ASSIGNED TASK
What you return must be an exact copy of the lines in the listing below between the line holding "card. There are" and the line holding "directly converted to", inclusive, and nothing more.

─── GIVEN DATA

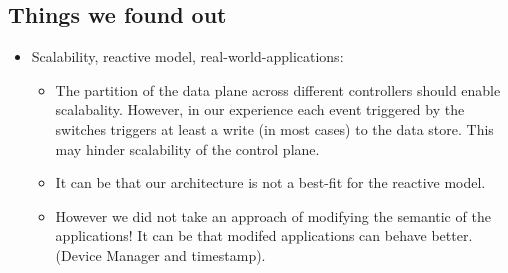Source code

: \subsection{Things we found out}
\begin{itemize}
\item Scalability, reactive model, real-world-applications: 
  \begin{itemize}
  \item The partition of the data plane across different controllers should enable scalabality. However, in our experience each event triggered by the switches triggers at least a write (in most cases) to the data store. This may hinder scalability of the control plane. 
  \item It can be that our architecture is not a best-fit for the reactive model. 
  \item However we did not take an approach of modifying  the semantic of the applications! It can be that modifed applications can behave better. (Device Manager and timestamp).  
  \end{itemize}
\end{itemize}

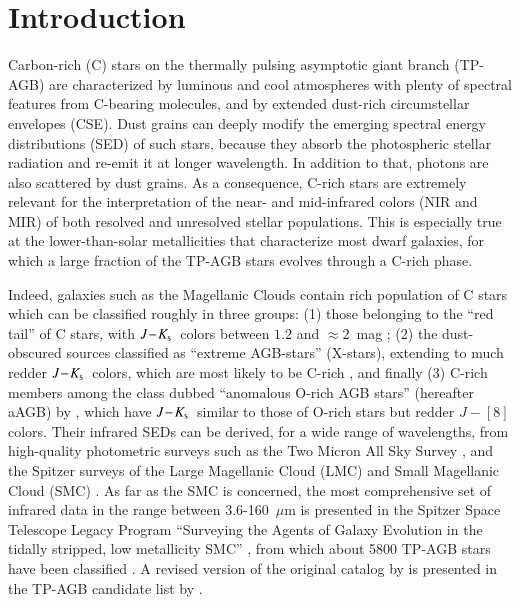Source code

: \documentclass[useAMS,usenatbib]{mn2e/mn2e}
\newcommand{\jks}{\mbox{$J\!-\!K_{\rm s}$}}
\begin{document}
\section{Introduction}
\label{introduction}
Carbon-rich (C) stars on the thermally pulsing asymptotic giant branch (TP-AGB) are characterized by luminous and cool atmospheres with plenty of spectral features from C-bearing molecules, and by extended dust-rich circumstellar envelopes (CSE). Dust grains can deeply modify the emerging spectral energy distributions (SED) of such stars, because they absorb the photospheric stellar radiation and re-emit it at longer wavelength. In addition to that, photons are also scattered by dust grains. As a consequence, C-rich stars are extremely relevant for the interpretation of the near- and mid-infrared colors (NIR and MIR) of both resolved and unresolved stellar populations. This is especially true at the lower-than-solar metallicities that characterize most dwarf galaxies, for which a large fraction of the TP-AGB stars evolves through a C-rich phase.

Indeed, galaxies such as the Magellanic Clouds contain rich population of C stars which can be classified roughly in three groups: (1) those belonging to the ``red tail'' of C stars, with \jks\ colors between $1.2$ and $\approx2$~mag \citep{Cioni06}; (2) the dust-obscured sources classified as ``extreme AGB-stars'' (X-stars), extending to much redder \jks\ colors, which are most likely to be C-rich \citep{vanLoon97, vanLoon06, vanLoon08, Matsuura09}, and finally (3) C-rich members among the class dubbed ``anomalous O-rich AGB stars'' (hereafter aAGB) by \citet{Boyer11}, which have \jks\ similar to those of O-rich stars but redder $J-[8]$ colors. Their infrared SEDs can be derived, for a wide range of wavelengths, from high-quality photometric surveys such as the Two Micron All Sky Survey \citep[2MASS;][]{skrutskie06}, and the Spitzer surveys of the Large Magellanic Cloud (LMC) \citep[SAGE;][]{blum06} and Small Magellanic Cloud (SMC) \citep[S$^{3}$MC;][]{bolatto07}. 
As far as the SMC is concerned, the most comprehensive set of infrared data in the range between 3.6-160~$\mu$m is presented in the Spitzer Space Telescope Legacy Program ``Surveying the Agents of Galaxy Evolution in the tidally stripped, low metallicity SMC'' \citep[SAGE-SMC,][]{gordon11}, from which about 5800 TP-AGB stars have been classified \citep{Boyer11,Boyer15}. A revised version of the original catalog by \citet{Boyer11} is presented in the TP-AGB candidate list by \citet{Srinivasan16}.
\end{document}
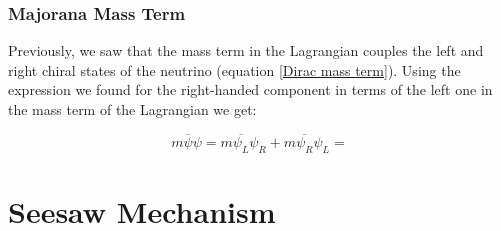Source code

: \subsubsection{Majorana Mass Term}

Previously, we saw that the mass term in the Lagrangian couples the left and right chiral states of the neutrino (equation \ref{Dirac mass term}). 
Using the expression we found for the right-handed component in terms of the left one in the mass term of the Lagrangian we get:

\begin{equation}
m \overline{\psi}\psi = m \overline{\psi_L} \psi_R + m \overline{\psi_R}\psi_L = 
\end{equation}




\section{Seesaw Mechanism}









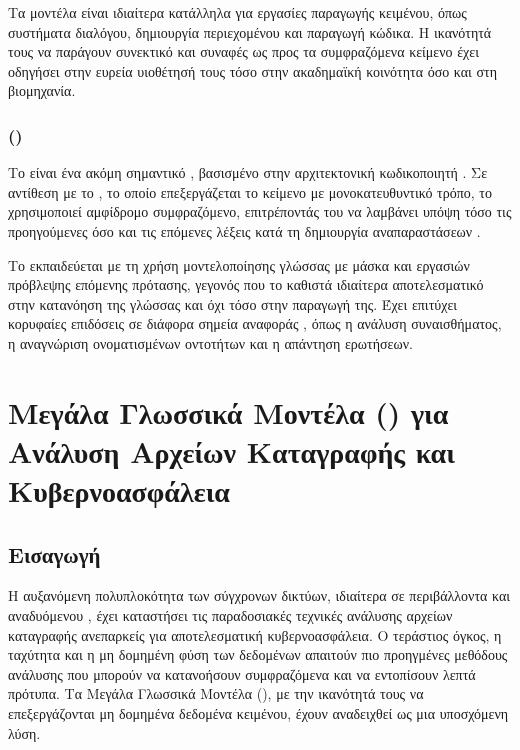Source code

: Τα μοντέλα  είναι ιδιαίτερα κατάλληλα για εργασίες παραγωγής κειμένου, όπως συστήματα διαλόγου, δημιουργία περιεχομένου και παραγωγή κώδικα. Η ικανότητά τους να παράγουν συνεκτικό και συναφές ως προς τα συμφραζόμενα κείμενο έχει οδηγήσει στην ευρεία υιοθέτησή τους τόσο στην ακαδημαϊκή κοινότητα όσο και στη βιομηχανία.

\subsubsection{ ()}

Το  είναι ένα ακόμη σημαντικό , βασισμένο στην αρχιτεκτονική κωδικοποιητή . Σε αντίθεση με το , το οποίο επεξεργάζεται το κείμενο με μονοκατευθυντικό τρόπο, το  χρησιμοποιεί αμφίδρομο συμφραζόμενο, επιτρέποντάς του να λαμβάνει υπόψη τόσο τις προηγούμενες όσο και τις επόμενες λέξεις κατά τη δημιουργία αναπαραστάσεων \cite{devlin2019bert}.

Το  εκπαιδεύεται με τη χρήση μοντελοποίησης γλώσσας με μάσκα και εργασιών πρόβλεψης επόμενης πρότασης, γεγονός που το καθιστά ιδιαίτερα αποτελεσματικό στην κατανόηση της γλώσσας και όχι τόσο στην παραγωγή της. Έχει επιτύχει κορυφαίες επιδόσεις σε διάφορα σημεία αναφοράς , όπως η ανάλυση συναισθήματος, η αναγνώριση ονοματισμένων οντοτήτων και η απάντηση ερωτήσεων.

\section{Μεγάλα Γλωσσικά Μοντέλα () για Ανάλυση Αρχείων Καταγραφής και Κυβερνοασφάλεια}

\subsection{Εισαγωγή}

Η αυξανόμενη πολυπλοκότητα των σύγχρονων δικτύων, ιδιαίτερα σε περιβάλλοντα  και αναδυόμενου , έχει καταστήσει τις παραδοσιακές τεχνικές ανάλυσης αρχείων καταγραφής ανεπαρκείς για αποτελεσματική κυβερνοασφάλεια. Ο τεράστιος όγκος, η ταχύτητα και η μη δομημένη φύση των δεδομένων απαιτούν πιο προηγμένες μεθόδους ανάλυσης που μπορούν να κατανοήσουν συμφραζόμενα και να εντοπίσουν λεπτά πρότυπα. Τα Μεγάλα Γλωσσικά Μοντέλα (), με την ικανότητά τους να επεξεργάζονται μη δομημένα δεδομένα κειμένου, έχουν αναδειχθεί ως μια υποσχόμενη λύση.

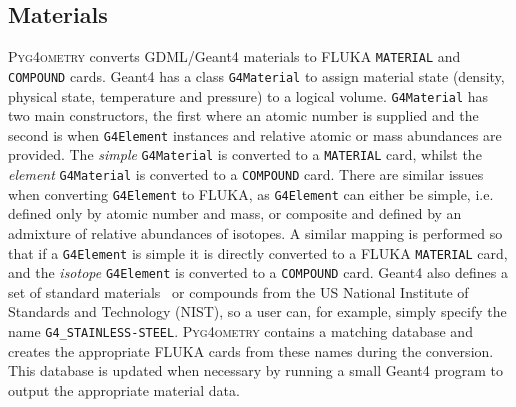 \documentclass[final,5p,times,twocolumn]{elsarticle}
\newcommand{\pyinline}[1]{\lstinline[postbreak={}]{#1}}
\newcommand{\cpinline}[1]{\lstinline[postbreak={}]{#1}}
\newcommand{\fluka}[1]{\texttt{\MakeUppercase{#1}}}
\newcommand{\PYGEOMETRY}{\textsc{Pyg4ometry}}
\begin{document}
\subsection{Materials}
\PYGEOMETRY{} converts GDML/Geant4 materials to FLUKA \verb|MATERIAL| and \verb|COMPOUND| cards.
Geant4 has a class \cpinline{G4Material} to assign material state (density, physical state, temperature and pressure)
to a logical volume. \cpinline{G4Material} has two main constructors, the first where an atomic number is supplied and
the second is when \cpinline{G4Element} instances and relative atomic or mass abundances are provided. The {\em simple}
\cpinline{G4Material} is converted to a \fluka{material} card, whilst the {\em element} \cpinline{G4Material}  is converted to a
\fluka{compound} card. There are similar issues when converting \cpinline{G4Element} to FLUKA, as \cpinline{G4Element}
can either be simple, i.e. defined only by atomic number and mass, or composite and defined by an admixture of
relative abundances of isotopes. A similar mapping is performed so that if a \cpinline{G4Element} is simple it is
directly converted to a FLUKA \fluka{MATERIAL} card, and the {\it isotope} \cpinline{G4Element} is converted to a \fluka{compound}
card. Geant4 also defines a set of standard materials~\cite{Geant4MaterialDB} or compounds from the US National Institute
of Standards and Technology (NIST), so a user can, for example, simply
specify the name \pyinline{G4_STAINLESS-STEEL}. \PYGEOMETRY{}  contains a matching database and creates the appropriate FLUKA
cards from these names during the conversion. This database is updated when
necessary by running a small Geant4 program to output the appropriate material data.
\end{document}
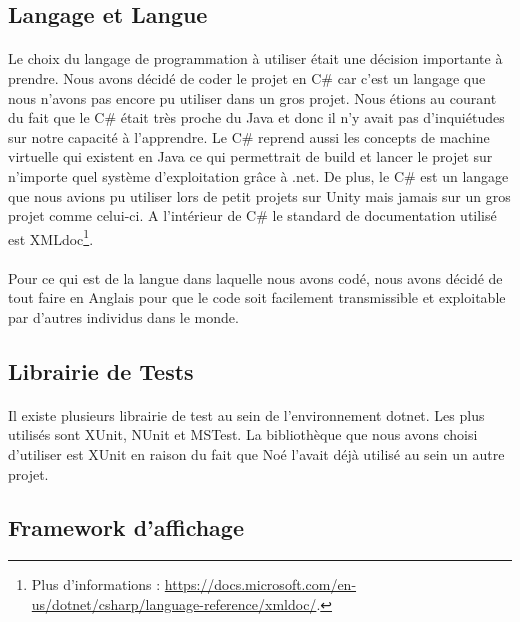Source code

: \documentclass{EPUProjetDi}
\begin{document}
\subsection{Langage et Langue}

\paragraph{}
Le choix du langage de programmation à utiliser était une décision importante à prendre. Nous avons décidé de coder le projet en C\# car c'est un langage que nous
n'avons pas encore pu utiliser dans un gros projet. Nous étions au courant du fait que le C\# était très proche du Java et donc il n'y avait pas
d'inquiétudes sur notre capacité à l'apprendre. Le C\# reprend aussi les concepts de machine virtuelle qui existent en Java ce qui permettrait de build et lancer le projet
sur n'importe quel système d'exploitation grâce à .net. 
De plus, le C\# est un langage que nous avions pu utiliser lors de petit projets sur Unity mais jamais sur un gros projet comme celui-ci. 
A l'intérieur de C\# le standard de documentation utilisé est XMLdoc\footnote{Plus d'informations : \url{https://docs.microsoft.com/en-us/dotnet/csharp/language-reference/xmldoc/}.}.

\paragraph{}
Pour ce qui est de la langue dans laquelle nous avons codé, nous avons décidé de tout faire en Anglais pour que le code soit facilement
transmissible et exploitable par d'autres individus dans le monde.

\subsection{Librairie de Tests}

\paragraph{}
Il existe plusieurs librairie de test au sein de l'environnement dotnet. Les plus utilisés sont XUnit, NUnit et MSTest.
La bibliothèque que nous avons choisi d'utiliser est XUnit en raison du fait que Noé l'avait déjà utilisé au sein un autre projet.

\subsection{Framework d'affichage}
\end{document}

──────

EXERCISE ANSWER
\fluka{compound} card. There are similar issues when converting \cpinline{G4Element} to FLUKA, as \cpinline{G4Element}
can either be simple, i.e. defined only by atomic number and mass, or composite and defined by an admixture of
relative abundances of isotopes. A similar mapping is performed so that if a \cpinline{G4Element} is simple it is
directly converted to a FLUKA \fluka{MATERIAL} card, and the {\it isotope} \cpinline{G4Element} is converted to a \fluka{compound}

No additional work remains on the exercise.